[Listed records Boundary: Start]

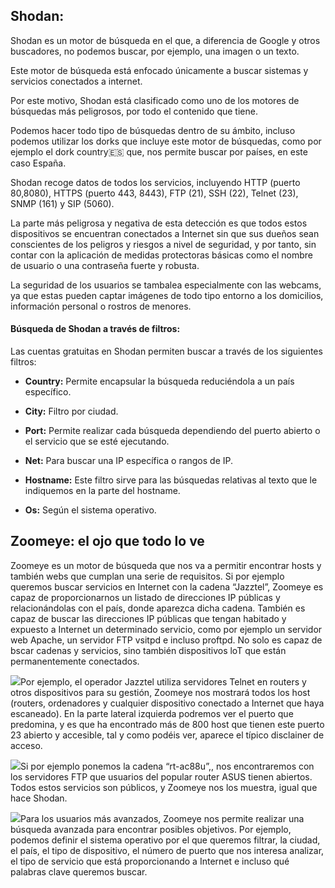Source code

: ## Shodan:

Shodan es un motor de búsqueda en el que, a diferencia de Google y otros buscadores, no podemos buscar, por ejemplo, una imagen o un texto.

Este motor de búsqueda está enfocado únicamente a buscar sistemas y servicios conectados a internet.

Por este motivo, Shodan está clasificado como uno de los motores de búsquedas más peligrosos, por todo el contenido que tiene.

Podemos hacer todo tipo de búsquedas dentro de su ámbito, incluso podemos utilizar los dorks que incluye este motor de búsquedas, como por ejemplo el dork country:es: que, nos permite buscar por países, en este caso España.

Shodan recoge datos de todos los servicios, incluyendo HTTP (puerto 80,8080), HTTPS (puerto 443, 8443), FTP (21), SSH (22), Telnet (23), SNMP (161) y SIP (5060).

La parte más peligrosa y negativa de esta detección es que todos estos dispositivos se encuentran conectados a Internet sin que sus dueños sean conscientes de los peligros y riesgos a nivel de seguridad, y por tanto, sin contar con la aplicación de medidas protectoras básicas como el nombre de usuario o una contraseña fuerte y robusta.

La seguridad de los usuarios se tambalea especialmente con las webcams, ya que estas pueden captar imágenes de todo tipo entorno a los domicilios, información personal o rostros de menores.

#### Búsqueda de Shodan a través de filtros:

Las cuentas gratuitas en Shodan permiten buscar a través de los siguientes filtros:

-   **Country:** Permite encapsular la búsqueda reduciéndola a un país específico.
    
-   **City:** Filtro por ciudad.
    
-   **Port:** Permite realizar cada búsqueda dependiendo del puerto abierto o el servicio que se esté ejecutando.
    
-   **Net:** Para buscar una IP específica o rangos de IP.
    
-   **Hostname:** Este filtro sirve para las búsquedas relativas al texto que le indiquemos en la parte del hostname.
    
-   **Os:** Según el sistema operativo.
    

## Zoomeye: el ojo que todo lo ve

Zoomeye es un motor de búsqueda que nos va a permitir encontrar hosts y también webs que cumplan una serie de requisitos. Si por ejemplo queremos buscar servicios en Internet con la cadena “Jazztel”, Zoomeye es capaz de proporcionarnos un listado de direcciones IP públicas y relacionándolas con el país, donde aparezca dicha cadena. También es capaz de buscar las direcciones IP públicas que tengan habitado y expuesto a Internet un determinado servicio, como por ejemplo un servidor web Apache, un servidor FTP vsitpd e incluso proftpd. No solo es capaz de bscar cadenas y servicios, sino también dispositivos loT que están permanentemente conectados.

![](https://openwebinars.net/academia/aprende/hacking-tools-red-team/9335/imgs/20200313-112249.png)Por ejemplo, el operador Jazztel utiliza servidores Telnet en routers y otros dispositivos para su gestión, Zoomeye nos mostrará todos los host (routers, ordenadores y cualquier dispositivo conectado a Internet que haya escaneado). En la parte lateral izquierda podremos ver el puerto que predomina, y es que ha encontrado más de 800 host que tienen este puerto 23 abierto y accesible, tal y como podéis ver, aparece el típico disclainer de acceso.

![](https://openwebinars.net/academia/aprende/hacking-tools-red-team/9335/imgs/20200313-112304.png)Si por ejemplo ponemos la cadena “rt-ac88u”,, nos encontraremos con los servidores FTP que usuarios del popular router ASUS tienen abiertos. Todos estos servicios son públicos, y Zoomeye nos los muestra, igual que hace Shodan.

![](https://openwebinars.net/academia/aprende/hacking-tools-red-team/9335/imgs/20200313-112314.png)Para los usuarios más avanzados, Zoomeye nos permite realizar una búsqueda avanzada para encontrar posibles objetivos. Por ejemplo, podemos definir el sistema operativo por el que queremos filtrar, la ciudad, el país, el tipo de dispositivo, el número de puerto que nos interesa analizar, el tipo de servicio que está proporcionando a Internet e incluso qué palabras clave queremos buscar.
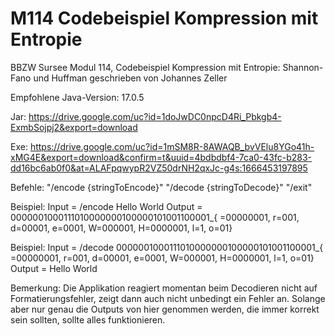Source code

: # M114 Codebeispiel Kompression mit Entropie

BBZW Sursee Modul 114, Codebeispiel Kompression mit Entropie: Shannon-Fano und Huffman
geschrieben von Johannes Zeller

Empfohlene Java-Version: 17.0.5

Jar: https://drive.google.com/uc?id=1doJwDC0npcD4Ri_Pbkgb4-ExmbSojpj2&export=download

Exe: https://drive.google.com/uc?id=1mSM8R-8AWAQB_bvVElu8YGo41h-xMG4E&export=download&confirm=t&uuid=4bdbdbf4-7ca0-43fc-b283-dd16bc6ab0f0&at=ALAFpqwypR2VZ50drNH2qxJc-g4s:1666453197895

Befehle:
"/encode {stringToEncode}"
"/decode {stringToDecode}"
"/exit"
  
Beispiel:
Input = /encode Hello World
Output = 0000001000111010000000100000101001100001_{ =00000001, r=001, d=00001, e=0001, W=000001, H=0000001, l=1, o=01}

Beispiel:
Input = /decode 0000001000111010000000100000101001100001_{ =00000001, r=001, d=00001, e=0001, W=000001, H=0000001, l=1, o=01}
Output = Hello World
    
Bemerkung: Die Applikation reagiert momentan beim Decodieren nicht auf Formatierungsfehler, zeigt dann auch nicht unbedingt ein Fehler an. Solange aber nur genau die Outputs von hier genommen werden, die immer korrekt sein sollten, sollte alles funktionieren.
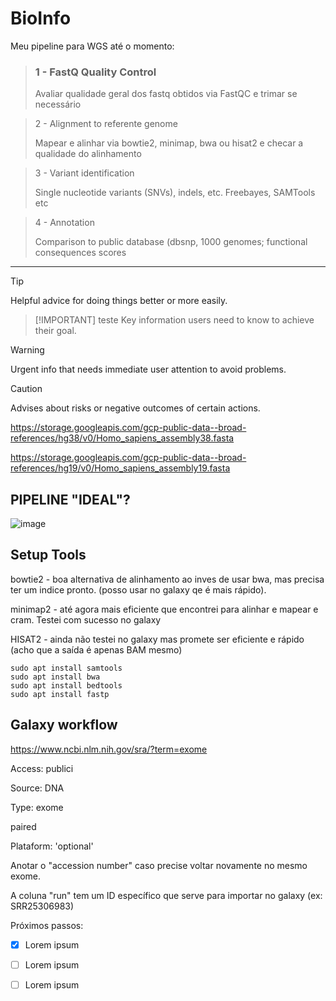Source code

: # BioInfo

Meu pipeline para WGS até o momento:

> ### 1 - FastQ Quality Control ###
> 
> Avaliar qualidade geral dos fastq obtidos via FastQC e trimar se necessário

> 2 - Alignment to referente genome
>
> Mapear e alinhar via bowtie2, minimap, bwa ou hisat2 e checar a qualidade do alinhamento

> 3 - Variant identification
>
> Single nucleotide variants (SNVs), indels, etc. Freebayes, SAMTools etc

> 4 - Annotation
>
> Comparison to public database (dbsnp, 1000 genomes; functional consequences scores

---




> [!TIP]
> Helpful advice for doing things better or more easily.

> [!IMPORTANT] teste
> Key information users need to know to achieve their goal.

> [!WARNING]
> Urgent info that needs immediate user attention to avoid problems.

> [!CAUTION]
> Advises about risks or negative outcomes of certain actions.


https://storage.googleapis.com/gcp-public-data--broad-references/hg38/v0/Homo_sapiens_assembly38.fasta

https://storage.googleapis.com/gcp-public-data--broad-references/hg19/v0/Homo_sapiens_assembly19.fasta 


## PIPELINE "IDEAL"?

![image](https://github.com/vergani/BioInfo/assets/35334365/828623b2-cd79-4064-89e9-3bd3fd9fb0f7)



## Setup Tools

bowtie2 - boa alternativa de alinhamento ao inves de usar bwa, mas precisa ter um indice pronto. (posso usar no galaxy qe é mais rápido).

minimap2 - até agora mais eficiente que encontrei para alinhar e mapear e cram. Testei com sucesso no galaxy

HISAT2 - ainda não testei no galaxy mas promete ser eficiente e rápido (acho que a saída é apenas BAM mesmo)

    sudo apt install samtools
    sudo apt install bwa
    sudo apt install bedtools
    sudo apt install fastp 


## Galaxy workflow

https://www.ncbi.nlm.nih.gov/sra/?term=exome

Access: publici

Source: DNA

Type: exome

paired

Plataform: 'optional'

Anotar o "accession number" caso precise voltar novamente no mesmo exome.

A coluna "run" tem um ID específico que serve para importar no galaxy (ex: SRR25306983)


Próximos passos:
- [x] Lorem ipsum
- [ ] Lorem ipsum
- [ ] Lorem ipsum


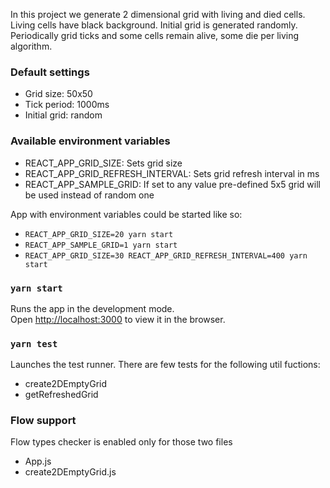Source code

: In this project we generate 2 dimensional grid with living and died cells. Living cells have black background.
Initial grid is generated randomly. Periodically grid ticks and some cells remain alive, some die per living algorithm.

### Default settings

- Grid size: 50x50
- Tick period: 1000ms
- Initial grid: random

### Available environment variables

- REACT_APP_GRID_SIZE: Sets grid size
- REACT_APP_GRID_REFRESH_INTERVAL: Sets grid refresh interval in ms
- REACT_APP_SAMPLE_GRID: If set to any value pre-defined 5x5 grid will be used instead of random one

App with environment variables could be started like so:
- `REACT_APP_GRID_SIZE=20 yarn start`
- `REACT_APP_SAMPLE_GRID=1 yarn start`
- `REACT_APP_GRID_SIZE=30 REACT_APP_GRID_REFRESH_INTERVAL=400 yarn start`

### `yarn start`

Runs the app in the development mode.<br />
Open [http://localhost:3000](http://localhost:3000) to view it in the browser.

### `yarn test`

Launches the test runner. There are few tests for the following util fuctions:

- create2DEmptyGrid
- getRefreshedGrid

### Flow support

Flow types checker is enabled only for those two files

- App.js
- create2DEmptyGrid.js
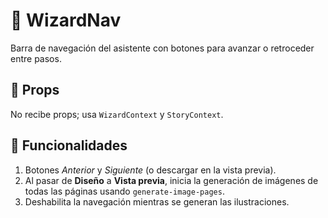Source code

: # 📱 WizardNav

Barra de navegación del asistente con botones para avanzar o retroceder entre pasos.

## 🔧 Props

No recibe props; usa `WizardContext` y `StoryContext`.

## 🔄 Funcionalidades

1. Botones *Anterior* y *Siguiente* (o descargar en la vista previa).
2. Al pasar de **Diseño** a **Vista previa**, inicia la generación de imágenes de todas las páginas usando `generate-image-pages`.
3. Deshabilita la navegación mientras se generan las ilustraciones.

[Listed records Boundary: End]

* Problem statement:
All lines carrying the word "Initial" must be copied from the data above.

* Response below:
Initial grid is generated randomly. Periodically grid ticks and some cells remain alive, some die per living algorithm.
- Initial grid: random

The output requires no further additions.